OneDataShare: Democratizing Access to Data

June 21, 2023
Jacob Goldverg

User Experiments

What is the central challenge your experiments investigate?

As data volumes in remote storage continue to grow, efficient and rapid access to this data becomes increasingly crucial. Existing tools such as rclone, rsync, and sftp face significant performance limitations when it comes to big data file transfers. In some cases, it may take weeks or be outright impossible to complete transfers using these standard Linux utilities. This is both unacceptable and inefficient, considering the significant compute and network resources allocated to researchers. Therefore, the question arises: How can we efficiently move large amounts of data while minimizing energy consumption, considering varying compute and network capacities?

How is your research addressing this challenge?

To enhance the energy efficiency of file transfers, OneDataShare(ODS) established an application-level monitoring framework that exposes control to the user or optimizer. This framework allows users and optimizers to assess network and host conditions and then appropriately exposes an API to adjust the tunable application parameters of the file transfer. ODS optimizers then gamify the file transfer process by adjusting parameters such as concurrent TCP connections, parallel TCP sockets, and network pipelining with the goal being to maximize throughput and minimize energy consumption.
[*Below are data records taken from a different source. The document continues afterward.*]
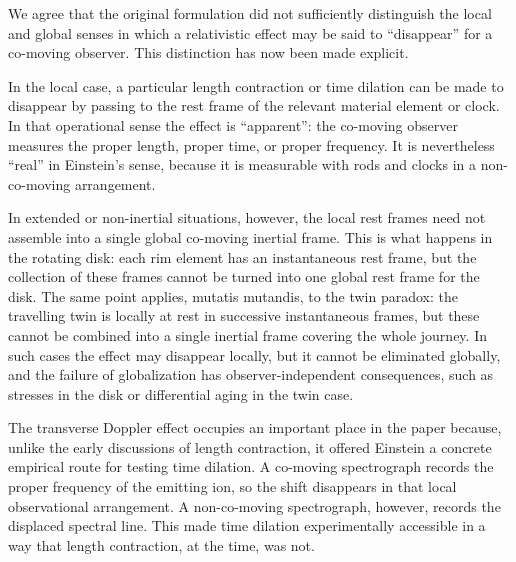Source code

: \documentclass[submitted,11pt]{article}
\begin{document}
\begin{reply}
We agree that the original formulation did not sufficiently distinguish the local and global senses in which a relativistic effect may be said to “disappear” for a co-moving observer. This distinction has now been made explicit.

In the local case, a particular length contraction or time dilation can be made to disappear by passing to the rest frame of the relevant material element or clock. In that operational sense the effect is “apparent”: the co-moving observer measures the proper length, proper time, or proper frequency. It is nevertheless “real” in Einstein’s sense, because it is measurable with rods and clocks in a non-co-moving arrangement.

In extended or non-inertial situations, however, the local rest frames need not assemble into a single global co-moving inertial frame. This is what happens in the rotating disk: each rim element has an instantaneous rest frame, but the collection of these frames cannot be turned into one global rest frame for the disk. The same point applies, mutatis mutandis, to the twin paradox: the travelling twin is locally at rest in successive instantaneous frames, but these cannot be combined into a single inertial frame covering the whole journey. In such cases the effect may disappear locally, but it cannot be eliminated globally, and the failure of globalization has observer-independent consequences, such as stresses in the disk or differential aging in the twin case.

The transverse Doppler effect occupies an important place in the paper because, unlike the early discussions of length contraction, it offered Einstein a concrete empirical route for testing time dilation. A co-moving spectrograph records the proper frequency of the emitting ion, so the shift disappears in that local observational arrangement. A non-co-moving spectrograph, however, records the displaced spectral line. This made time dilation experimentally accessible in a way that length contraction, at the time, was not. 



\end{reply}
\end{document}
By doing so, optimizers gain control over CPU and network utilization, promoting energy efficiency. Overall, this approach revolutionizes file transfers, combining monitoring and gamification to optimize energy consumption and exposes a robust way to control file transfers in real time.

The following image depicts the impact the three application parameters have on the throughput of the file transfer. The challenge file transfers have faced in the past is the ideal number of concurrency, parallelism, and pipelining to maximize throughput, and what is the ideal tuple to be fair to the network. Our optimizers strive to reach the ideal point where throughput and network health converge.

Here, we demonstrate the data flow from the source server to the destination server. In scenarios where users are unable to install the File Transfer Service due to platform or permission limitations, ODS effectively optimizes the file transfer process for a variety of users.

It is also crucial to consider the costs associated with implementing a monitoring and optimization service for file transfers, especially when users prefer not to utilize optimization. Therefore, we demonstrate that ODS achieves comparable performance and superior scalability to rclone even without optimization. This establishes ODS as an excellent platform for further optimization work.

The ultimate aim of this research is to empower users to transmit their large-scale data across the public internet without incurring exorbitant fees or relying on exclusive links or specialized computing resources.

How do you build your experiment on Chameleon?

Typical experiments that I run ODS involve deploying two nodes at UC and TACC where each node is connected over WAN or over a stitched network to control the topology. Chameleon has been instrumental in my experiments, thanks to two key features. The chameleon CLI offers extensive capabilities, surpassing those of the UI. This allowed me to automate lease creation, floating IP attachment, hardware deployment, and experiment execution through a single script. Additionally, the UI provides essential information about the leased hardware and site availability, ensuring I have all the necessary details at my fingertips.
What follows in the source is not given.